Common behavior of an Engine Component
As resources are immutable, an engine
component will never modify a resource. If any new data/result is produced,
it will be brought in as a new resource.
An engine component is identified by its name AND by the type of resources and/or targets it manipulates. For example, considering a command named 'put' and that uses SQL batches against
databases, and a second Command also named 'put' that
upload files to a FTP. At runtime when the engine reads an instruction,
depending on the name of the command and the resource and target
combined with it will decide which operation will be ran eventually.
component may take additional resources that will tweak its behavior.

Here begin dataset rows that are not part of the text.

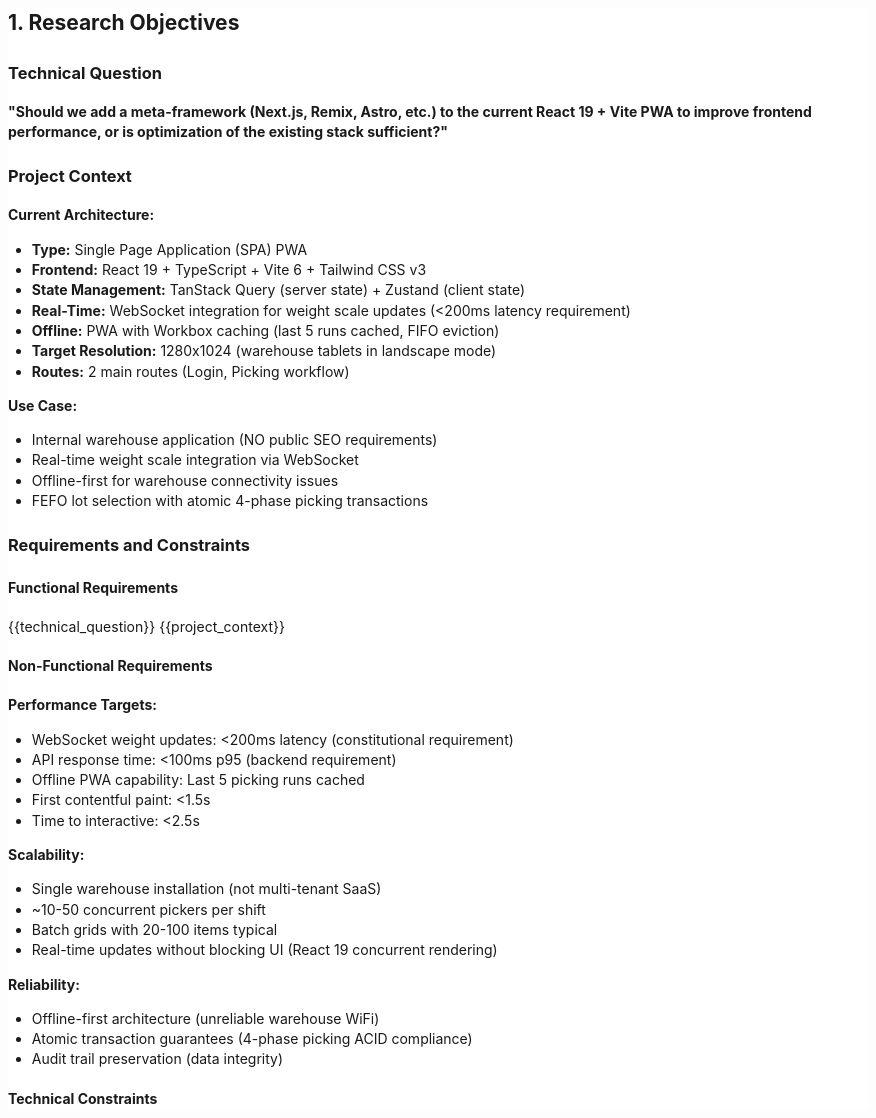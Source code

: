
## 1. Research Objectives

### Technical Question

**"Should we add a meta-framework (Next.js, Remix, Astro, etc.) to the current React 19 + Vite PWA to improve frontend performance, or is optimization of the existing stack sufficient?"**

### Project Context

**Current Architecture:**
- **Type:** Single Page Application (SPA) PWA
- **Frontend:** React 19 + TypeScript + Vite 6 + Tailwind CSS v3
- **State Management:** TanStack Query (server state) + Zustand (client state)
- **Real-Time:** WebSocket integration for weight scale updates (<200ms latency requirement)
- **Offline:** PWA with Workbox caching (last 5 runs cached, FIFO eviction)
- **Target Resolution:** 1280x1024 (warehouse tablets in landscape mode)
- **Routes:** 2 main routes (Login, Picking workflow)

**Use Case:**
- Internal warehouse application (NO public SEO requirements)
- Real-time weight scale integration via WebSocket
- Offline-first for warehouse connectivity issues
- FEFO lot selection with atomic 4-phase picking transactions

### Requirements and Constraints

#### Functional Requirements

{{technical_question}}
{{project_context}}

#### Non-Functional Requirements

**Performance Targets:**
- WebSocket weight updates: <200ms latency (constitutional requirement)
- API response time: <100ms p95 (backend requirement)
- Offline PWA capability: Last 5 picking runs cached
- First contentful paint: <1.5s
- Time to interactive: <2.5s

**Scalability:**
- Single warehouse installation (not multi-tenant SaaS)
- ~10-50 concurrent pickers per shift
- Batch grids with 20-100 items typical
- Real-time updates without blocking UI (React 19 concurrent rendering)

**Reliability:**
- Offline-first architecture (unreliable warehouse WiFi)
- Atomic transaction guarantees (4-phase picking ACID compliance)
- Audit trail preservation (data integrity)

#### Technical Constraints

Those additional – and mostly optional – resources are
called configuration (or parameters). For instance let’s imagine
you want to upload multiple files to a ftp (e.g. using the command 'put' above) using the defaults settings associated to the
FTP Target, and for one of them you need to override the settings. In
this case the “put” command allows you to mention another resource carrying those overridden values, and will use them for this
specific case only.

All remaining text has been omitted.